We would get the following syntax tree:

pre-increment
|
brackets
|
post-increment
|
i

Where is the ambiguity? I don't see any, albeit the expression is ugly
of course. Even if we take out the brackets the expression would be
unique, since right increments have higher priority than left increments.

Cheers,
Andreas


Armen said:
Please help me, I just can't understand this.
Clause 1.9 Paragraph 15 (n3092) says:
Except where noted, evaluations of operands of individual operators
and of subexpressions of individual
expressions are unsequenced. [ Note: In an expression that is
evaluated more than once during the execution
of a program, unsequenced and indeterminately sequenced evaluations of
its subexpressions need not be
performed consistently in different evaluations. —end note ] The value
computations of the operands of an
operator are sequenced before the value computation of the result of
the operator. If a side effect on a scalar
object is unsequenced relative to either another side effect on the
same scalar object or a value computation
using the value of the same scalar object, the behavior is undefined.
[ Example:
void f(int, int);
void g(int i, int* v) {
i = v[i++]; // the behavior is undefined
i = 7, i++, i++; // i becomes 9
i = i++ + 1; // the behavior is undefined
i = i + 1; // the value of i is incremented
f(i = -1, i = -1); // the behavior is undefined
}
—end example ]
let's consider i = v[i++]. the side effect of i being incremented by 1
is SEQUENCED before the side effect of i being assigned v[i++],
because "The value computations of the operands of an operator are
sequenced before the value computation of the result of the operator".
So how come is this undefined behavior?

Because value computations do not include side effects. So you have two
unsequenced side effects in your snippet (the increment and assignment).
Moreover you have a value computation on i (left i) that is unsequenced
relative to a side effect on i (the right "i++").
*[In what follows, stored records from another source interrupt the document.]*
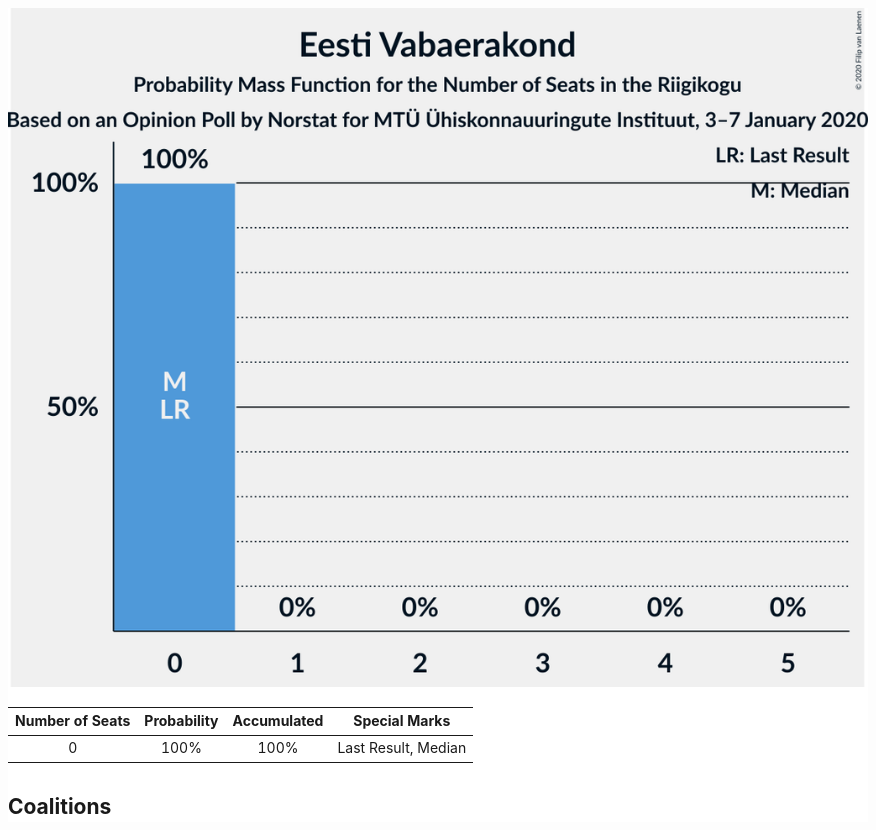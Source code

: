 ![Graph with seats probability mass function not yet produced](2020-01-07-Norstat-seats-pmf-eestivabaerakond.png "Seats Probability Mass Function")

| Number of Seats | Probability | Accumulated | Special Marks |
|:---------------:|:-----------:|:-----------:|:-------------:|
| 0 | 100% | 100% | Last Result, Median |


## Coalitions
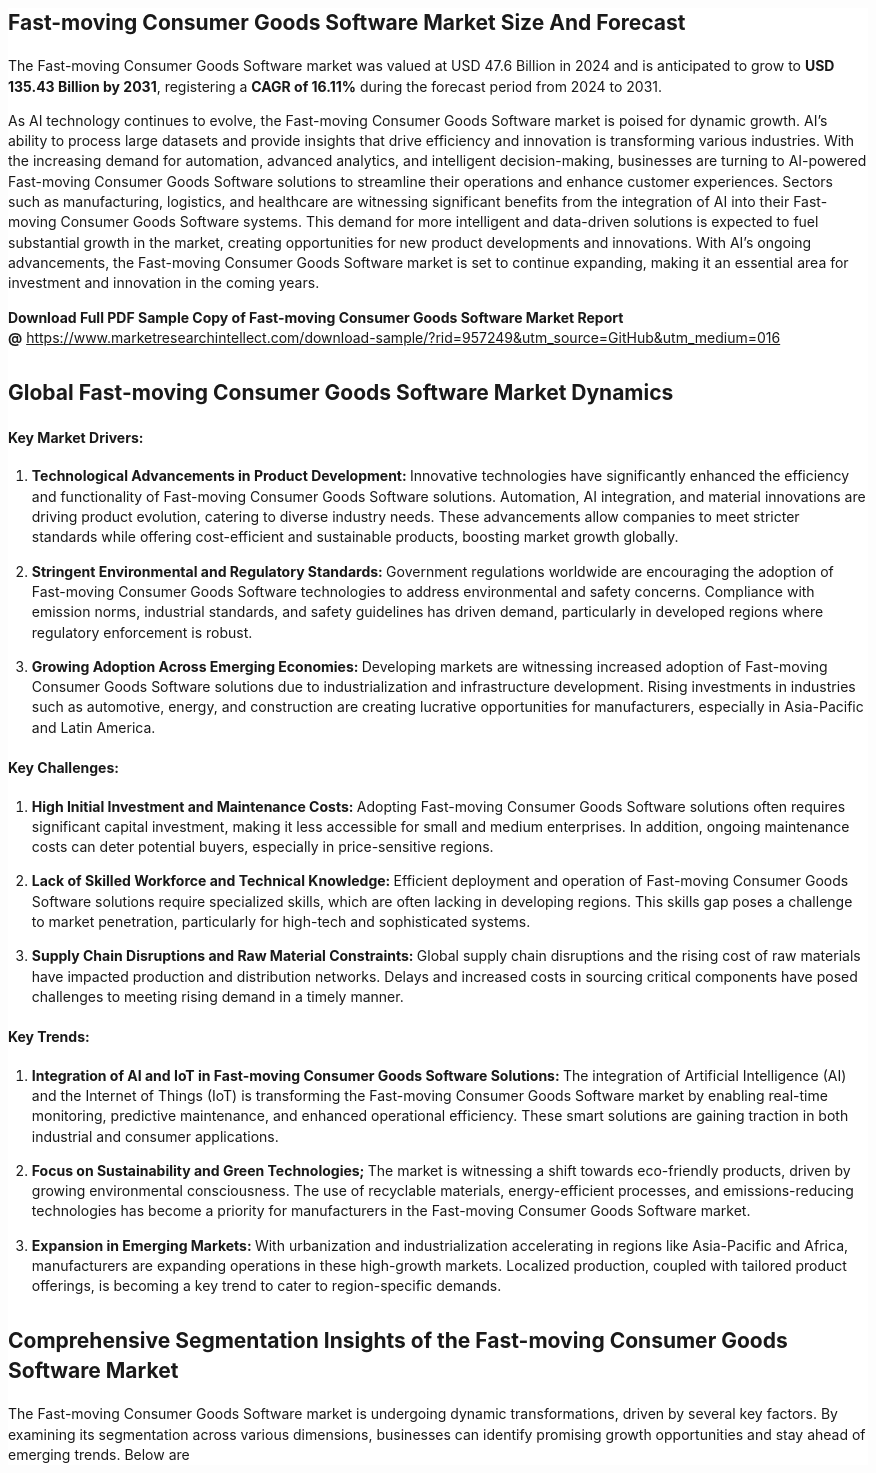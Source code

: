 <h2>Fast-moving Consumer Goods Software Market Size And Forecast</h2><p>The Fast-moving Consumer Goods Software market was valued at USD 47.6 Billion in 2024 and is anticipated to grow to <strong>USD 135.43 Billion by 2031</strong>, registering a <strong>CAGR of 16.11%</strong> during the forecast period from 2024 to 2031.</p><p>As AI technology continues to evolve, the Fast-moving Consumer Goods Software market is poised for dynamic growth. AI’s ability to process large datasets and provide insights that drive efficiency and innovation is transforming various industries. With the increasing demand for automation, advanced analytics, and intelligent decision-making, businesses are turning to AI-powered Fast-moving Consumer Goods Software solutions to streamline their operations and enhance customer experiences. Sectors such as manufacturing, logistics, and healthcare are witnessing significant benefits from the integration of AI into their Fast-moving Consumer Goods Software systems. This demand for more intelligent and data-driven solutions is expected to fuel substantial growth in the market, creating opportunities for new product developments and innovations. With AI’s ongoing advancements, the Fast-moving Consumer Goods Software market is set to continue expanding, making it an essential area for investment and innovation in the coming years.</p><p><strong>Download Full PDF Sample Copy of Fast-moving Consumer Goods Software Market Report @</strong>&nbsp;<a href="https://www.marketresearchintellect.com/download-sample/?rid=957249&amp;utm_source=GitHub&amp;utm_medium=016">https://www.marketresearchintellect.com/download-sample/?rid=957249&amp;utm_source=GitHub&amp;utm_medium=016</a></p><h2>Global Fast-moving Consumer Goods Software Market Dynamics</h2><h4><strong>Key Market Drivers:</strong></h4><ol><li><p><strong>Technological Advancements in Product Development:&nbsp;</strong>Innovative technologies have significantly enhanced the efficiency and functionality of Fast-moving Consumer Goods Software solutions. Automation, AI integration, and material innovations are driving product evolution, catering to diverse industry needs. These advancements allow companies to meet stricter standards while offering cost-efficient and sustainable products, boosting market growth globally.</p></li><li><p><strong>Stringent Environmental and Regulatory Standards:&nbsp;</strong>Government regulations worldwide are encouraging the adoption of Fast-moving Consumer Goods Software technologies to address environmental and safety concerns. Compliance with emission norms, industrial standards, and safety guidelines has driven demand, particularly in developed regions where regulatory enforcement is robust.</p></li><li><p><strong>Growing Adoption Across Emerging Economies:&nbsp;</strong>Developing markets are witnessing increased adoption of Fast-moving Consumer Goods Software solutions due to industrialization and infrastructure development. Rising investments in industries such as automotive, energy, and construction are creating lucrative opportunities for manufacturers, especially in Asia-Pacific and Latin America.</p></li></ol><h4><strong>Key Challenges:</strong></h4><ol><li><p><strong>High Initial Investment and Maintenance Costs:&nbsp;</strong>Adopting Fast-moving Consumer Goods Software solutions often requires significant capital investment, making it less accessible for small and medium enterprises. In addition, ongoing maintenance costs can deter potential buyers, especially in price-sensitive regions.</p></li><li><p><strong>Lack of Skilled Workforce and Technical Knowledge:&nbsp;</strong>Efficient deployment and operation of Fast-moving Consumer Goods Software solutions require specialized skills, which are often lacking in developing regions. This skills gap poses a challenge to market penetration, particularly for high-tech and sophisticated systems.</p></li><li><p><strong>Supply Chain Disruptions and Raw Material Constraints:&nbsp;</strong>Global supply chain disruptions and the rising cost of raw materials have impacted production and distribution networks. Delays and increased costs in sourcing critical components have posed challenges to meeting rising demand in a timely manner.</p></li></ol><h4><strong>Key Trends:</strong></h4><ol><li><p><strong>Integration of AI and IoT in Fast-moving Consumer Goods Software Solutions:&nbsp;</strong>The integration of Artificial Intelligence (AI) and the Internet of Things (IoT) is transforming the Fast-moving Consumer Goods Software market by enabling real-time monitoring, predictive maintenance, and enhanced operational efficiency. These smart solutions are gaining traction in both industrial and consumer applications.</p></li><li><p><strong>Focus on Sustainability and Green Technologies;&nbsp;</strong>The market is witnessing a shift towards eco-friendly products, driven by growing environmental consciousness. The use of recyclable materials, energy-efficient processes, and emissions-reducing technologies has become a priority for manufacturers in the Fast-moving Consumer Goods Software market.</p></li><li><p><strong>Expansion in Emerging Markets:&nbsp;</strong>With urbanization and industrialization accelerating in regions like Asia-Pacific and Africa, manufacturers are expanding operations in these high-growth markets. Localized production, coupled with tailored product offerings, is becoming a key trend to cater to region-specific demands.</p></li></ol><div class="article-main__content" data-test-id="publishing-text-block"><h2>Comprehensive Segmentation Insights of the Fast-moving Consumer Goods Software Market</h2><p>The Fast-moving Consumer Goods Software market is undergoing dynamic transformations, driven by several key factors. By examining its segmentation across various dimensions, businesses can identify promising growth opportunities and stay ahead of emerging trends. Below are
If you write this as "i = v[++i]", which is equivalent to "i = *(v + (i = i
+ 1))" you will not have two unsequenced side effects anymore, because the
assignment in "i = i + 1" is sequenced before the assignment in "i = *(...".
BUT you still have the same value computation be unsequenced to the same
side effect as in your snippet. So for both the pre and postfix version you
have undefined behavior.

If I may quote you from another thread :)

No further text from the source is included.